Restate word for word the lines that run from the one containing "### **A.4 竞争优势总结**" to the last line of the data, both ends included.

=== Collected data ===
::::

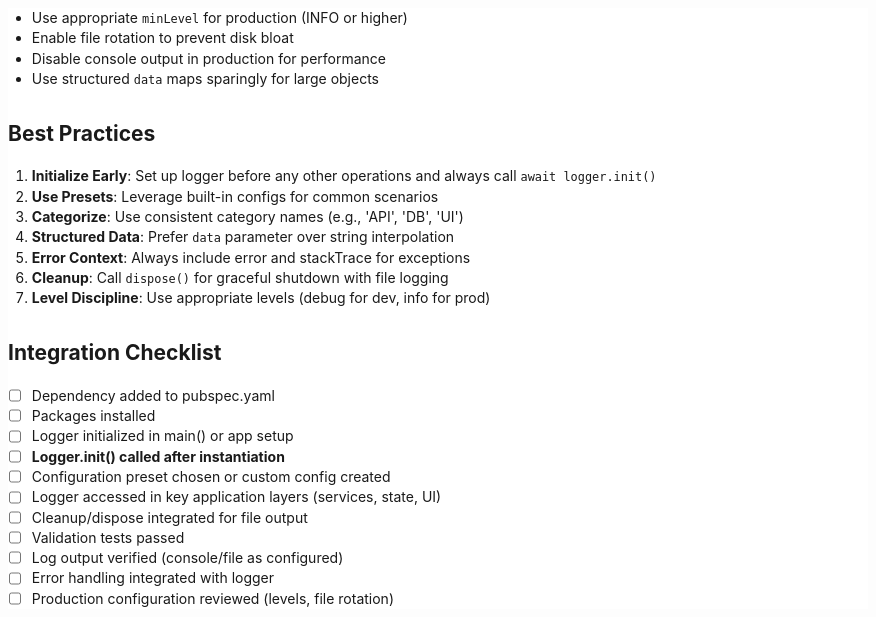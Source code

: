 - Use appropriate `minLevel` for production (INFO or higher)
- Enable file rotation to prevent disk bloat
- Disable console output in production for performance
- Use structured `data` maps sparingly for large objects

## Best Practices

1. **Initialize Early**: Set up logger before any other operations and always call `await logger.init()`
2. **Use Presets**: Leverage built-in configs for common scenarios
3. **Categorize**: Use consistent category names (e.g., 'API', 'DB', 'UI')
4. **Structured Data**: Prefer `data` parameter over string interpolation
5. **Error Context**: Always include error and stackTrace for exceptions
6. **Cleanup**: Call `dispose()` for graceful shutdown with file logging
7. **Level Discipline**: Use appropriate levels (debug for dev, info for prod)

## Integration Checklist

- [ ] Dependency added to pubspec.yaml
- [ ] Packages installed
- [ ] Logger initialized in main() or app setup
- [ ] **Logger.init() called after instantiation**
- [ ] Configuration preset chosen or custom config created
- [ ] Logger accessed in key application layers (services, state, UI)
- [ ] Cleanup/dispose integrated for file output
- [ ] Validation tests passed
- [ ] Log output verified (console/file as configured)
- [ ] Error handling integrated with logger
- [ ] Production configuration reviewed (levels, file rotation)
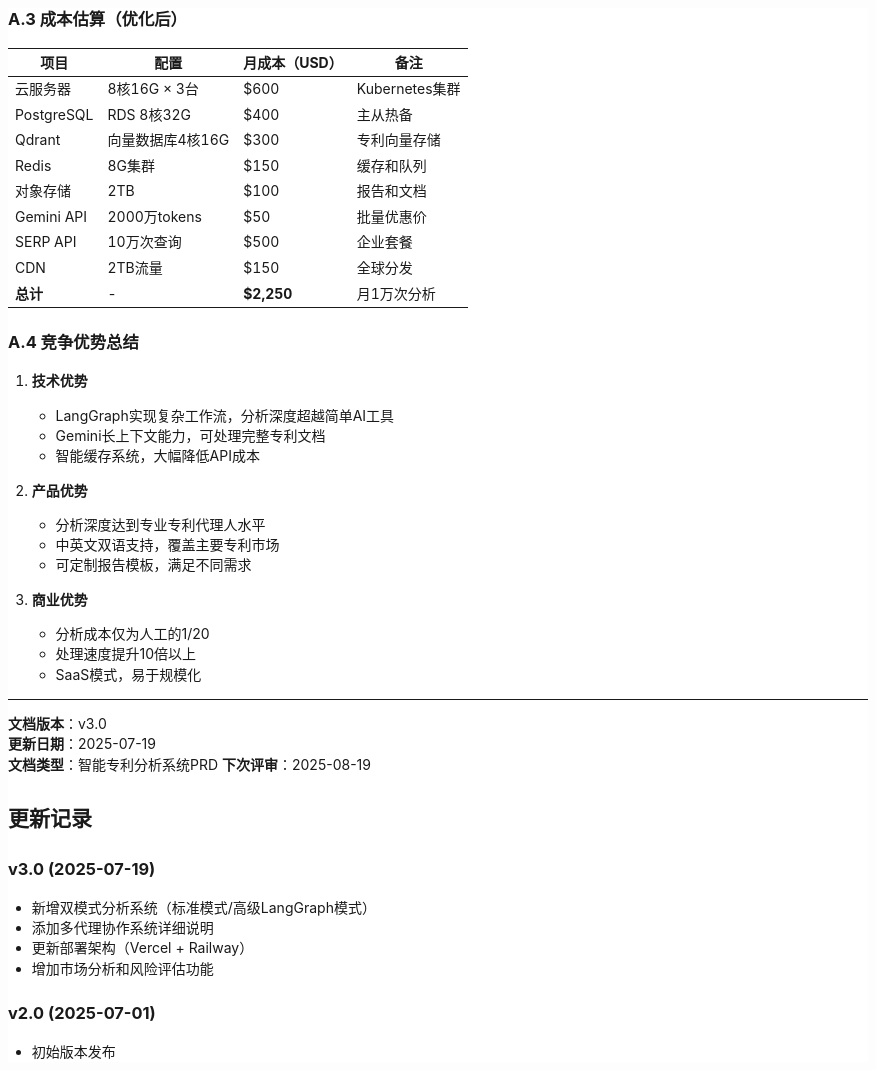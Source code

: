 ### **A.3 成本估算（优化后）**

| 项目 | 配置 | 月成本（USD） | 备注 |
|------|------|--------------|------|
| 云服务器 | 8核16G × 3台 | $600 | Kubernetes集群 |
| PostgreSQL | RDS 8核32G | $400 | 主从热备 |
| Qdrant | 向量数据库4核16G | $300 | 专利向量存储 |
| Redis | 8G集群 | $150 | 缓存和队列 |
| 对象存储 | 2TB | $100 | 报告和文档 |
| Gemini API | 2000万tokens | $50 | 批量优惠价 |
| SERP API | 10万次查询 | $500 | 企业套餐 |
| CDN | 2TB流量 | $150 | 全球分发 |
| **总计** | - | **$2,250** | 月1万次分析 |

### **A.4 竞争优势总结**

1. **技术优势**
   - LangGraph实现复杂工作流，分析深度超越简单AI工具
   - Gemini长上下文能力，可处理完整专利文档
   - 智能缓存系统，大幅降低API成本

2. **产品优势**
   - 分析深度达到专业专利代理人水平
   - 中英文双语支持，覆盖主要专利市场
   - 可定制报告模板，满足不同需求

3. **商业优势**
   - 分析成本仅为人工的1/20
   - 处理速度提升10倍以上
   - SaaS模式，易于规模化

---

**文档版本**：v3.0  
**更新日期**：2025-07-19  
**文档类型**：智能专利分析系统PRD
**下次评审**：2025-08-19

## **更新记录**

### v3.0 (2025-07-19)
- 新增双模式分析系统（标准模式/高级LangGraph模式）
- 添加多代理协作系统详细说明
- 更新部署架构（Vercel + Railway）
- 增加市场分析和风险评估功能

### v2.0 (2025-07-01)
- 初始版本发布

::::

=== The answer ===
### **A.4 竞争优势总结**

1. **技术优势**
   - LangGraph实现复杂工作流，分析深度超越简单AI工具
   - Gemini长上下文能力，可处理完整专利文档
   - 智能缓存系统，大幅降低API成本

2. **产品优势**
   - 分析深度达到专业专利代理人水平
   - 中英文双语支持，覆盖主要专利市场
   - 可定制报告模板，满足不同需求

3. **商业优势**
   - 分析成本仅为人工的1/20
   - 处理速度提升10倍以上
   - SaaS模式，易于规模化

---

**文档版本**：v3.0  
**更新日期**：2025-07-19  
**文档类型**：智能专利分析系统PRD
**下次评审**：2025-08-19

## **更新记录**

### v3.0 (2025-07-19)
- 新增双模式分析系统（标准模式/高级LangGraph模式）
- 添加多代理协作系统详细说明
- 更新部署架构（Vercel + Railway）
- 增加市场分析和风险评估功能

### v2.0 (2025-07-01)
- 初始版本发布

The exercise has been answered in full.